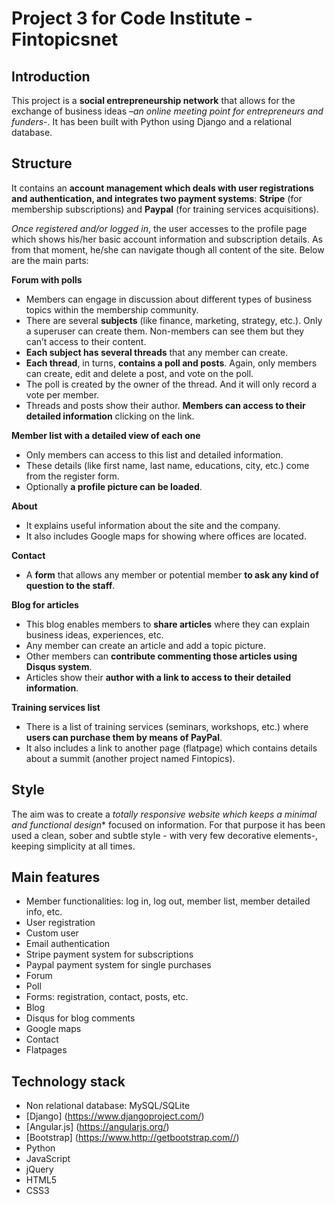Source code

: # Project 3 for Code Institute - Fintopicsnet
## Introduction

This project is a **social entrepreneurship network** that allows for the exchange of business ideas –*an online meeting point for entrepreneurs and funders*-. It has been built with Python using Django and a relational database. 

## Structure

It contains an **account management which deals with user registrations and authentication, and integrates two payment systems**: **Stripe** (for membership subscriptions) and **Paypal** (for training services acquisitions). 

*Once registered and/or logged in*, the user accesses to the profile page which shows his/her basic account information and subscription details. As from that moment, he/she can navigate though all content of the site. Below are the main parts:

**Forum with polls**
* Members can engage in discussion about different types of business topics within the membership community.
* There are several **subjects** (like finance, marketing, strategy, etc.). Only a superuser can create them. Non-members can see them but they can’t access to their content.
* **Each subject has several threads** that any member can create. 
* **Each thread**, in turns, **contains a poll and posts**. Again, only members can create, edit and delete a post, and vote on the poll.
* The poll is created by the owner of the thread. And it will only record a vote per member.
* Threads and posts show their author. **Members can access to their detailed information** clicking on the link. 

**Member list with a detailed view of each one**
* Only members can access to this list and detailed information.
* These details (like first name, last name, educations, city, etc.) come from the register form. 
* Optionally **a profile picture can be loaded**. 

**About**
* It explains useful information about the site and the company.
* It also includes Google maps for showing where offices are located. 

**Contact**
* A **form** that allows any member or potential member **to ask any kind of question to the staff**. 

**Blog for articles**
* This blog enables members to **share articles** where they can explain business ideas, experiences, etc.
* Any member can create an article and add a topic picture.
* Other members can **contribute commenting those articles using Disqus system**.
* Articles show their **author with a link to access to their detailed information**.

**Training services list** 
* There is a list of training services (seminars, workshops, etc.) where **users can purchase them by means of PayPal**. 
* It also includes a link to another page (flatpage) which contains details about a summit (another project named Fintopics).  
	 

## Style
The aim was to create a *totally responsive website which keeps a minimal and functional design** focused on information. For that purpose it has been used a clean, sober and subtle style - with very few decorative elements-, keeping simplicity at all times. 

## Main features
* Member functionalities: log in, log out, member list, member detailed info, etc.
* User registration
* Custom user 
* Email authentication
* Stripe payment system for subscriptions
* Paypal payment system for single purchases
* Forum 
* Poll
* Forms: registration, contact, posts, etc.
* Blog
* Disqus for blog comments
* Google maps
* Contact
* Flatpages

## Technology stack
* Non relational database: MySQL/SQLite
* [Django] (https://www.djangoproject.com/)
* [Angular.js] (https://angularjs.org/)
* [Bootstrap] (https://www.http://getbootstrap.com//)
* Python
* JavaScript
* jQuery
* HTML5
* CSS3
———
DIRECTIONS - Every line of the listing above is to be retyped exactly, but the pictures are to be dropped.

EXERCISE RESULT -
Source code

: # Project 3 for Code Institute - Fintopicsnet
## Introduction

This project is a **social entrepreneurship network** that allows for the exchange of business ideas –*an online meeting point for entrepreneurs and funders*-. It has been built with Python using Django and a relational database. 

## Structure

It contains an **account management which deals with user registrations and authentication, and integrates two payment systems**: **Stripe** (for membership subscriptions) and **Paypal** (for training services acquisitions). 

*Once registered and/or logged in*, the user accesses to the profile page which shows his/her basic account information and subscription details. As from that moment, he/she can navigate though all content of the site. Below are the main parts:

**Forum with polls**
* Members can engage in discussion about different types of business topics within the membership community.
* There are several **subjects** (like finance, marketing, strategy, etc.). Only a superuser can create them. Non-members can see them but they can’t access to their content.
* **Each subject has several threads** that any member can create. 
* **Each thread**, in turns, **contains a poll and posts**. Again, only members can create, edit and delete a post, and vote on the poll.
* The poll is created by the owner of the thread. And it will only record a vote per member.
* Threads and posts show their author. **Members can access to their detailed information** clicking on the link. 

**Member list with a detailed view of each one**
* Only members can access to this list and detailed information.
* These details (like first name, last name, educations, city, etc.) come from the register form. 
* Optionally **a profile picture can be loaded**. 

**About**
* It explains useful information about the site and the company.
* It also includes Google maps for showing where offices are located. 

**Contact**
* A **form** that allows any member or potential member **to ask any kind of question to the staff**. 

**Blog for articles**
* This blog enables members to **share articles** where they can explain business ideas, experiences, etc.
* Any member can create an article and add a topic picture.
* Other members can **contribute commenting those articles using Disqus system**.
* Articles show their **author with a link to access to their detailed information**.

**Training services list** 
* There is a list of training services (seminars, workshops, etc.) where **users can purchase them by means of PayPal**. 
* It also includes a link to another page (flatpage) which contains details about a summit (another project named Fintopics).  
	 

## Style
The aim was to create a *totally responsive website which keeps a minimal and functional design** focused on information. For that purpose it has been used a clean, sober and subtle style - with very few decorative elements-, keeping simplicity at all times. 

## Main features
* Member functionalities: log in, log out, member list, member detailed info, etc.
* User registration
* Custom user 
* Email authentication
* Stripe payment system for subscriptions
* Paypal payment system for single purchases
* Forum 
* Poll
* Forms: registration, contact, posts, etc.
* Blog
* Disqus for blog comments
* Google maps
* Contact
* Flatpages

## Technology stack
* Non relational database: MySQL/SQLite
* [Django] (https://www.djangoproject.com/)
* [Angular.js] (https://angularjs.org/)
* [Bootstrap] (https://www.http://getbootstrap.com//)
* Python
* JavaScript
* jQuery
* HTML5
* CSS3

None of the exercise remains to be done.